I have seen – and heard – whisky’s future, and it rocks. Or, to be more precise, raps.

Late last month, I visited Tuthilltown Spirits’ distillery in New York’s Hudson Valley to learn about their range of rye, bourbon and single malt whiskeys and their tie-up with William Grant & Sons. What I didn’t expect to find was a completely insane aging technique that would have the 'traditionalists' recoiling in horror.

Their tiny warehouse (itself part of the gift shop) is fitted with large bass speakers and sub-woofers. At night, the last staff member locks the doors and flicks a switch. Cue a continuous loop of very loud hard-core rap music. It sounds like the finest mumbo-jumbo or New Age madness; a bunch of hippies left over from Woodstock (held just down the road) indulging in some crazed whim.

Except that it isn’t. There’s a scientific principle behind this. The low frequency base notes cause the barrels to vibrate very, very slightly – enough to create a greater interaction between whisky and wood, which promotes faster uptake of colour and flavour. Control samples held in monastic silence develop more slowly, so Tuthilltown are convinced they’re onto something with a technique they call ‘sonic aging’.

I didn’t ask if they pay the local Performing Rights Society.

More seriously, they have also experimented with ‘rifling’. This involves cutting spiral grooves into the inside of their casks, thus greatly increasing the surface area and again promoting faster uptake of colour and flavour. For a Scot, it’s uncomfortably reminiscent of Compass Box’s battles with the SWA over the first release of The Spice Tree.

It’s not traditional, but – to this layman at least – it feels like a variation on de-char / re-char. That’s allowed. Would this be? If so, this tiny craft distillery, which has been making whiskey for less than 10 years, may have discovered the Holy Grail – legal accelerated aging.

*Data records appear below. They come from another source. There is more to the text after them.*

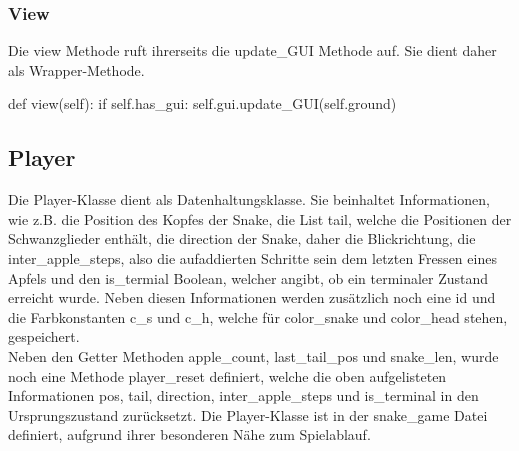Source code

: \subsubsection{View} \label{sec:Implementierung-View}
Die view Methode ruft ihrerseits die update\_GUI Methode auf. Sie dient daher als Wrapper-Methode.
\begin{python}
	def view(self):
		if self.has_gui:
			self.gui.update_GUI(self.ground)
\end{python}


\subsection{Player} \label{sec:Implementierung_Player}
Die Player-Klasse dient als Datenhaltungsklasse. Sie beinhaltet Informationen, wie z.B. die Position des Kopfes der Snake, die List tail, welche die Positionen der Schwanzglieder enthält, die direction der Snake, daher die Blickrichtung, die inter\_apple\_steps, also die aufaddierten Schritte sein dem letzten Fressen eines Apfels und den is\_termial Boolean, welcher angibt, ob ein terminaler Zustand erreicht wurde. Neben diesen Informationen werden zusätzlich noch eine id und die Farbkonstanten c\_s und c\_h, welche für color\_snake und color\_head stehen, gespeichert.\\
Neben den Getter Methoden apple\_count, last\_tail\_pos und snake\_len, wurde noch eine Methode player\_reset definiert, welche die oben aufgelisteten Informationen pos, tail, direction, inter\_apple\_steps und is\_terminal in den Ursprungszustand zurücksetzt.
Die Player-Klasse ist in der snake\_game Datei definiert, aufgrund ihrer besonderen Nähe zum Spielablauf.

Innovation in the wider world of whisky isn’t just an American phenomenon. Ruedi Käser’s Whisky Castle is located on the family farm between Basle and Zurich in Switzerland. It’s even smaller than Tuthilltown, but that hasn’t stopped him trialling any number of alternative approaches in his quest to make a Swiss whisky.

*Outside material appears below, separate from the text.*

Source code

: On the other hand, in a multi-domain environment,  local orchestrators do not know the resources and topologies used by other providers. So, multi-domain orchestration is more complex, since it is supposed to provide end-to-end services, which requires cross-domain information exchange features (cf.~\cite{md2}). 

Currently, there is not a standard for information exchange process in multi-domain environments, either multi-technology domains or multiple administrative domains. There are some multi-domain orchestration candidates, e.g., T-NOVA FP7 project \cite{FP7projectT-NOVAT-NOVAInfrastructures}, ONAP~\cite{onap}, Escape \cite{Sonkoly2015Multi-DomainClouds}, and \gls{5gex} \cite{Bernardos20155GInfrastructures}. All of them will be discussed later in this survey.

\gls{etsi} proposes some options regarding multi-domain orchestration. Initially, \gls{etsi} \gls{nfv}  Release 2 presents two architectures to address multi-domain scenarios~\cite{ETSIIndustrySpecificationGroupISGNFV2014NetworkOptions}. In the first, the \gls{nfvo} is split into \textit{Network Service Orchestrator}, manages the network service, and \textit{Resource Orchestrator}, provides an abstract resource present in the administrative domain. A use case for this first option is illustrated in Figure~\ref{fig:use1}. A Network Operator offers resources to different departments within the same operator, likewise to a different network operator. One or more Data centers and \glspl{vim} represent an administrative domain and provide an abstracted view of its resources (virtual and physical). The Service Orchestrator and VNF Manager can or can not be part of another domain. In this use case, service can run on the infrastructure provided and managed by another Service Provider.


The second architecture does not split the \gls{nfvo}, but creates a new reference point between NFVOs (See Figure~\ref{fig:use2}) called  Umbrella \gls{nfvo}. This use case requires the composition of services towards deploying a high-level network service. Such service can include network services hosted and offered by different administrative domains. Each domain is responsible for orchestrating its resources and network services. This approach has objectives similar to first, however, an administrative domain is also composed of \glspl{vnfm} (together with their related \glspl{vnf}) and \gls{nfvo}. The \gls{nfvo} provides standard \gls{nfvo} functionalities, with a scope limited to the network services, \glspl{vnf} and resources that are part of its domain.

Many different styles have been produced, some highly experimental. Snow Whisky, for example, was made entirely with water from melted snow off the Jura mountains, and Full Moon is produced with water drawn only on the night of the full moon. Once again, it may sound like New Age nonsense but Käser had the water analysed and it is clearly chemically different from the normal flow. 

At The Whisky Castle they also make an intriguing Smoke Rye and a whisky using spelt. Is this whisky? I’m not sure, but it tasted fine.

All of this may sound completely trivial. In the greater scheme of things, these distilleries are insignificant fringe players who will never produce volumes to rival the industry’s giants, or even the small independents. But they do appeal to the hardcore of passionate consumer whisky enthusiasts, and they open up new ways of thinking that, perhaps, may contain some lessons for their big brothers.

After all, if it looks like a duck and quacks like a duck, it’s probably a duck. Or so many consumers will conclude. And, if Tuthilltown and The Whisky Castle and the many hundreds of micro-distilleries that are springing up worldwide can excite consumers with innovative and experimental drams that challenge preconceptions while exciting the palate (and they do), isn’t this good for all whisky?

It’s not ‘traditional practice’ but Scotland could at least try playing the bagpipes to some of its whisky. It can hardly hurt. And, this week at least, there’s plenty of snow on the hills.